The Old Kitchen Sage Sez: 
The water in an oyster is a living thing
Its flavor's as fresh as a day in spring
Open those shells and make some bubbles
The soup rewards all your troubles.

Gourmet Gazetteer
Stockville is in the vast grain-growing plains in southwest Nebraska. It's dry country but irrigated by those circular water-distribution systems that look like abstract art when seen from an airplane at 30,000 feet. The nearest major town also has a food name: McCook, population around 8000, a fifty-mile drive on major highways. But you can save thirteen of those by driving the back roads through the wheat and corn fields. On the other hand, the nearest places to eat are all in the same block ten miles away in Curtis, on the main highway. They are Martha Jo's, the Yellow Rose, and Curtis Cattle Company.

Art Of Wine
Victor Vaserely was born today in 1908. He was the leading proponent of Op Art–creating abstract illusions with perspective and geometric patterns. He designed the first of the Artist Series for Champagne Taittinger, with an original Op Art piece in blue, silver, and black, for the 1978 vintage.
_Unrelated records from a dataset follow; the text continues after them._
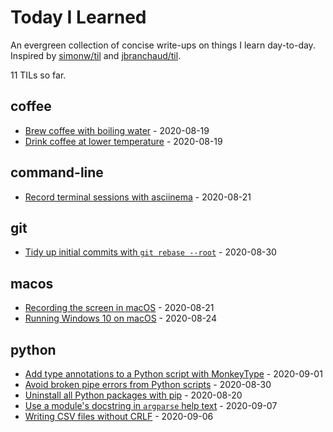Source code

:# Today I Learned

An evergreen collection of concise write-ups on things I learn day-to-day. Inspired by [simonw/til](https://github.com/simonw/til) and [jbranchaud/til](https://github.com/jbranchaud/til).

<!-- count starts -->11<!-- count ends --> TILs so far.

<!-- index starts -->
## coffee

- [Brew coffee with boiling water](coffee/boiling-water.md) - 2020-08-19
- [Drink coffee at lower temperature](coffee/drinking-temperature.md) - 2020-08-19

## command-line

- [Record terminal sessions with asciinema](command-line/record-terminal-asciinema.md) - 2020-08-21

## git

- [Tidy up initial commits with `git rebase --root`](git/rebase-initial-commit.md) - 2020-08-30

## macos

- [Recording the screen in macOS](macos/screen-recordings.md) - 2020-08-21
- [Running Windows 10 on macOS](macos/windows.md) - 2020-08-24

## python

- [Add type annotations to a Python script with MonkeyType](python/monkeytype-script.md) - 2020-09-01
- [Avoid broken pipe errors from Python scripts](python/broken-pipe.md) - 2020-08-30
- [Uninstall all Python packages with pip](python/pip-uninstall-all.md) - 2020-08-20
- [Use a module's docstring in `argparse` help text](python/argparse-docstring.md) - 2020-09-07
- [Writing CSV files without CRLF](python/csv-crlf.md) - 2020-09-06
<!-- index ends -->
I have a single unopened bottle of it in the original box in my "cellar," and I expect it will bring four figures in a charity auction someday.
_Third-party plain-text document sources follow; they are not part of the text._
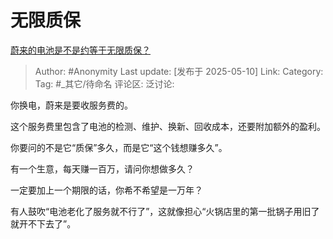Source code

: # 无限质保
[蔚来的电池是不是约等于无限质保？](https://www.zhihu.com/question/439625443/answer/1904395009274392594)

> Author: #Anonymity
> Last update: [发布于 2025-05-10]
> Link:
> Category:
> Tag: #_其它/待命名
> 评论区:
> 泛讨论:

你换电，蔚来是要收服务费的。

这个服务费里包含了电池的检测、维护、换新、回收成本，还要附加额外的盈利。

你要问的不是它“质保”多久，而是它“这个钱想赚多久”。

有一个生意，每天赚一百万，请问你想做多久？

一定要加上一个期限的话，你希不希望是一万年？

有人鼓吹“电池老化了服务就不行了”，这就像担心“火锅店里的第一批锅子用旧了就开不下去了”。
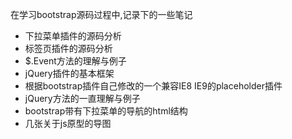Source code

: 在学习bootstrap源码过程中,记录下的一些笔记
- 下拉菜单插件的源码分析
- 标签页插件的源码分析
- $.Event方法的理解与例子
- jQuery插件的基本框架
- 根据bootstrap插件自己修改的一个兼容IE8 IE9的placeholder插件
- jQuery方法的一直理解与例子
- bootstrap带有下拉菜单的导航的html结构
- 几张关于js原型的导图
People We'd Like To Have Dinner With
Dennis Quaid was born today in 1954. I'd like to know where he got the accent he used in his New Orleans-based movie, The Big Easy. Nobody I know around here talks like that.

Edible Dictionary
fumet, [foo-MET]. French, n.–A highly concentrated stock, usually (but not always) made from fish or shellfish. A fumet functions both as a stock and a sauce with regard to the other ingredients of a dish. It's more of a cook's word than an eater's word, but it does turn up on menus now and then. Fumet is a major ingredient in dishes like courtbouillon, lobster thermidor, and a variety of juicy stews. In French, the word from which fumet descends suggests the same thing that the Japanese word umami does: a flavor of meat, the fifth flavor after salt, sour, sweet, and bitter.

Food Namesakes
English philosopher Sir Francis Bacon died today in 1626. His death, of a very bad cold, was the indirect result attributed to an experiment he undertook involving freezing food. He stuffed a chicken with snow to see if it could be kept from going bad that way. . . John Updike's book Rabbit At Rest (the penultimate volume in the Rabbit series) won the Pulitzer Prize today in 1991. . . Frank King, who created the comic strip "Gasoline Alley," was born today in 1883. Whenever the current artist depicts a hot dog stand in the strip, its name is "Frank King." . . . Movie actor Nathan Cook was born today in 1950. . . Sharkey Bonano was born in New Orleans in 1904. He was a jazz trumpeter, and almost has a rare double food name.

Words To Eat By
"I have long believed that good food, good eating is all about risk. Whether we're talking about unpasteurized Stilton, raw oysters or working for organized crime associates, food, for me, has always been an adventure." –Anthony Bourdain.

Words To Drink By
"Liqueurs were not lacking; but the coffee especially deserves mention. It was as clear as crystal, aromatic and wonderfully hot; but, above all, it was not handed around in those wretched vessels called cups on the left banks of the Seine, but in beautiful and capacious bowls, into which the thick lips of the reverend fathers plunged, engulfing the refreshing beverage with a noise that would have done honor to sperm-whales before a storm."–Jean-Anthelme Brillat-Savarin.